Data provided section start
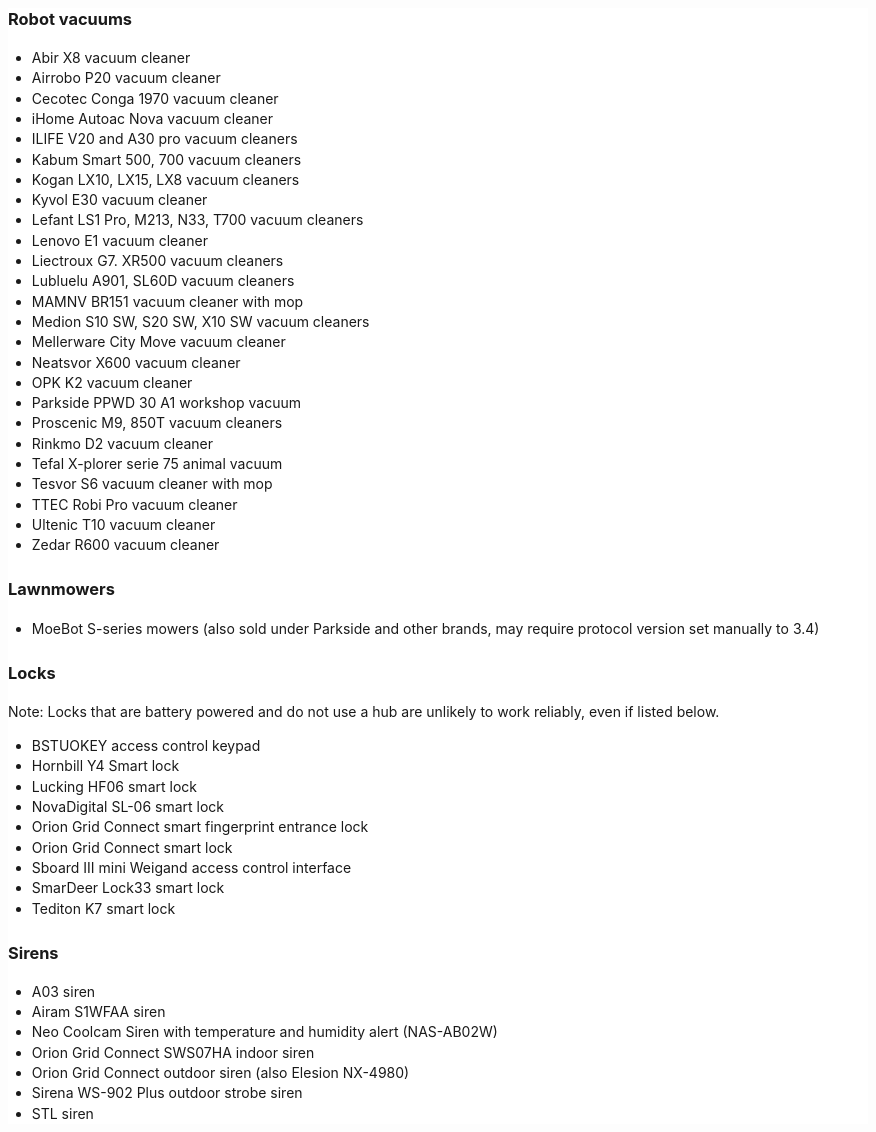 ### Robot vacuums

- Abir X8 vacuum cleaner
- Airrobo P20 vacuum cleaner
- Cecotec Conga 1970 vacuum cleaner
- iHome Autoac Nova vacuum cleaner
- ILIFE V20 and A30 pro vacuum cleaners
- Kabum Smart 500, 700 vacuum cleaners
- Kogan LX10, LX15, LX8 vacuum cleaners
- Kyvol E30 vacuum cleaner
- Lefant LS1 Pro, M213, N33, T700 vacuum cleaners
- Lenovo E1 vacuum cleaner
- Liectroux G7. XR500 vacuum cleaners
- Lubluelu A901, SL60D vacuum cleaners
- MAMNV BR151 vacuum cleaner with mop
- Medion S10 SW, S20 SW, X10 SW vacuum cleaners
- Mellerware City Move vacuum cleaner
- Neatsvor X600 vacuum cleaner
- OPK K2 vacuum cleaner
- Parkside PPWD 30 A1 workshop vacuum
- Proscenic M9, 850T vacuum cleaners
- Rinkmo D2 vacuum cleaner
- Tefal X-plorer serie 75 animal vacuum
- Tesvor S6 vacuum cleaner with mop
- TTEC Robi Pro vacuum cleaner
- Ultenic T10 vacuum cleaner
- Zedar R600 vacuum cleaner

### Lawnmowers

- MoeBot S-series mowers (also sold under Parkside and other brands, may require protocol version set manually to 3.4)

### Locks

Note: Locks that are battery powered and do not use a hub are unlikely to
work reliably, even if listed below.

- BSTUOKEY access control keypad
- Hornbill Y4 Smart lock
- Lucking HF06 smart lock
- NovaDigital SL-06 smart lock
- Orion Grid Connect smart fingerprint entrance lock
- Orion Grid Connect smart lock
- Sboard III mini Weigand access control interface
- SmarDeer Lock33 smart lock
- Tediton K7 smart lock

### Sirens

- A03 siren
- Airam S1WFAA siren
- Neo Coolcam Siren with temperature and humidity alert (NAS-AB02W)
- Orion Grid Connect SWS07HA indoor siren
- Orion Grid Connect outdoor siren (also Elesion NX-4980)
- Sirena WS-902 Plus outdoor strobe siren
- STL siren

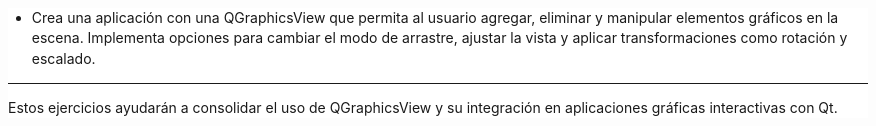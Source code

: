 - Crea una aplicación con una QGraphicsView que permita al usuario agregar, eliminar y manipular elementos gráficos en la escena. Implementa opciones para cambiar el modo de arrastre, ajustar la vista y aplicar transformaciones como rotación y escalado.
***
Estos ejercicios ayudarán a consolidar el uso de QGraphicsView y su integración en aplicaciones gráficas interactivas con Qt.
Data provided section end
Data provided section start
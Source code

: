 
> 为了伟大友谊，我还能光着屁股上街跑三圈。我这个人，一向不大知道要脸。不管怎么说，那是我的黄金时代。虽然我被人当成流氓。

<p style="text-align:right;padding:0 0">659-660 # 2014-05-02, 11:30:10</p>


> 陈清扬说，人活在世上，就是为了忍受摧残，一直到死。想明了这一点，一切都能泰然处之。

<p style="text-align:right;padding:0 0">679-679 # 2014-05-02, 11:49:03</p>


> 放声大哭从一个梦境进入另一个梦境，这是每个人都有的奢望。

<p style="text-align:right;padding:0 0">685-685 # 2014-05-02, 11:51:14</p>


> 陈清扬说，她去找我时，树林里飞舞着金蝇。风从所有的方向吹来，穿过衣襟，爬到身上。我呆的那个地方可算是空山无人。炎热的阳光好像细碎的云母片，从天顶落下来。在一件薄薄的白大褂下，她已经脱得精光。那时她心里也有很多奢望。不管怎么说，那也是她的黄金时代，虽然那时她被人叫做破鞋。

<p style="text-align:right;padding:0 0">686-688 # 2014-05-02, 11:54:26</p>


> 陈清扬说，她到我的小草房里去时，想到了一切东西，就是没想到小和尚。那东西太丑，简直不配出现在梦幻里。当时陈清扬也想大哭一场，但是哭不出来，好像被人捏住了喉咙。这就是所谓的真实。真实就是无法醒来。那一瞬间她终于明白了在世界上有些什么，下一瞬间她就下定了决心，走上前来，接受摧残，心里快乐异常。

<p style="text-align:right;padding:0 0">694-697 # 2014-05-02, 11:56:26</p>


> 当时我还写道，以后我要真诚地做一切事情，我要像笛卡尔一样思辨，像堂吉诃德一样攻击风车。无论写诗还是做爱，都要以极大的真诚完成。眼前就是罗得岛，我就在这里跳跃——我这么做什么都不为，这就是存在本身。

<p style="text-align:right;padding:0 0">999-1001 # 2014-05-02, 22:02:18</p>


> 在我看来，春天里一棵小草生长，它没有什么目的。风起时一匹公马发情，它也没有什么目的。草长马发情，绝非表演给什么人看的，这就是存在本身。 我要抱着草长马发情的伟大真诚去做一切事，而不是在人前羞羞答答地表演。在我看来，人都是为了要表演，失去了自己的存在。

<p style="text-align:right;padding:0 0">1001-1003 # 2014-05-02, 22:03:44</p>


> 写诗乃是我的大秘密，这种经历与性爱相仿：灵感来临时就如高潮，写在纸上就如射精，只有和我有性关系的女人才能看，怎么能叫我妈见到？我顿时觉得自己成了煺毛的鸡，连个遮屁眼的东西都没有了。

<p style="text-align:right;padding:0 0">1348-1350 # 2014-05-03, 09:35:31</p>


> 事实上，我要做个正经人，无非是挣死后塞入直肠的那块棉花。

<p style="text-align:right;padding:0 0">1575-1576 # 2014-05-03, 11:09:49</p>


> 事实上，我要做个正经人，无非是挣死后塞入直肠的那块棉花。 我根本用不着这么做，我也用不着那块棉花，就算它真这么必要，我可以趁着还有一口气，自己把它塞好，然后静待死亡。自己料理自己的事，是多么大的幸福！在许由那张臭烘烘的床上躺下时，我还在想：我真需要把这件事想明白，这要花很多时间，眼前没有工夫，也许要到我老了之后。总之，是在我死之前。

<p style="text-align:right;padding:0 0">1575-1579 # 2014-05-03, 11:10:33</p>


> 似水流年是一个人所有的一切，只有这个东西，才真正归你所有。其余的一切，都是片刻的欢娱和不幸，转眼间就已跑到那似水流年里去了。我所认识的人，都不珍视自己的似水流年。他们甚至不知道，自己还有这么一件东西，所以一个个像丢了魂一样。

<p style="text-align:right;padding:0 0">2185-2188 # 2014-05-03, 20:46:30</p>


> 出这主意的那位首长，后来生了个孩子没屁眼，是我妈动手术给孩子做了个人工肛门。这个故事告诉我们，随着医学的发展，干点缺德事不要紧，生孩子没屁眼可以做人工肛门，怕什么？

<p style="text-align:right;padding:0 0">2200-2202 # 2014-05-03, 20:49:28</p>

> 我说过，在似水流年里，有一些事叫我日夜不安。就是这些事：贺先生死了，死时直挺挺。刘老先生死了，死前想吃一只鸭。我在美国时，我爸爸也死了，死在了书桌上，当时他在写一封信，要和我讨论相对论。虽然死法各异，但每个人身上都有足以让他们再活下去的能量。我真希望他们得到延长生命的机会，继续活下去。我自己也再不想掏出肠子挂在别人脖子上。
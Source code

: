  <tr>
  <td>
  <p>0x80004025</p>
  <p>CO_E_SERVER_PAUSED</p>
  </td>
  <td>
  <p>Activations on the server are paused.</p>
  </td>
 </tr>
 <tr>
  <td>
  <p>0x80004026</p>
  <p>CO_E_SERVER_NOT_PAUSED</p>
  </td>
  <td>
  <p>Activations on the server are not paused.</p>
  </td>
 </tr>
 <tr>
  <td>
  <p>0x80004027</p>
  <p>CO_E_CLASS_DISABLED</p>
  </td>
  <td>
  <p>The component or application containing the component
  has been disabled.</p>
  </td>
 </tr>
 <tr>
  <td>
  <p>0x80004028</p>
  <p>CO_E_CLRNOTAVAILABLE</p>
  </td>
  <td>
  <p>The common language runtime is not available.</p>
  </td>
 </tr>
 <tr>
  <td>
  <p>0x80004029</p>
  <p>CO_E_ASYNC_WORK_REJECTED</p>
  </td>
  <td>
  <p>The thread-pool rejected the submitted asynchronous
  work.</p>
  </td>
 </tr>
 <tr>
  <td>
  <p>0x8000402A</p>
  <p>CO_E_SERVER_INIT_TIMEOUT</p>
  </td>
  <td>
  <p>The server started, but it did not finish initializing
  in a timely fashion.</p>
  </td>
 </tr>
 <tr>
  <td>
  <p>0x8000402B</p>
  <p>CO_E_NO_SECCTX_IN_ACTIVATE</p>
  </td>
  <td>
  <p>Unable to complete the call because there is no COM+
Data provided section end
What is being asked:
Find each line in the records above that contains "access", and copy it.

Task output:
- BSTUOKEY access control keypad
- Sboard III mini Weigand access control interface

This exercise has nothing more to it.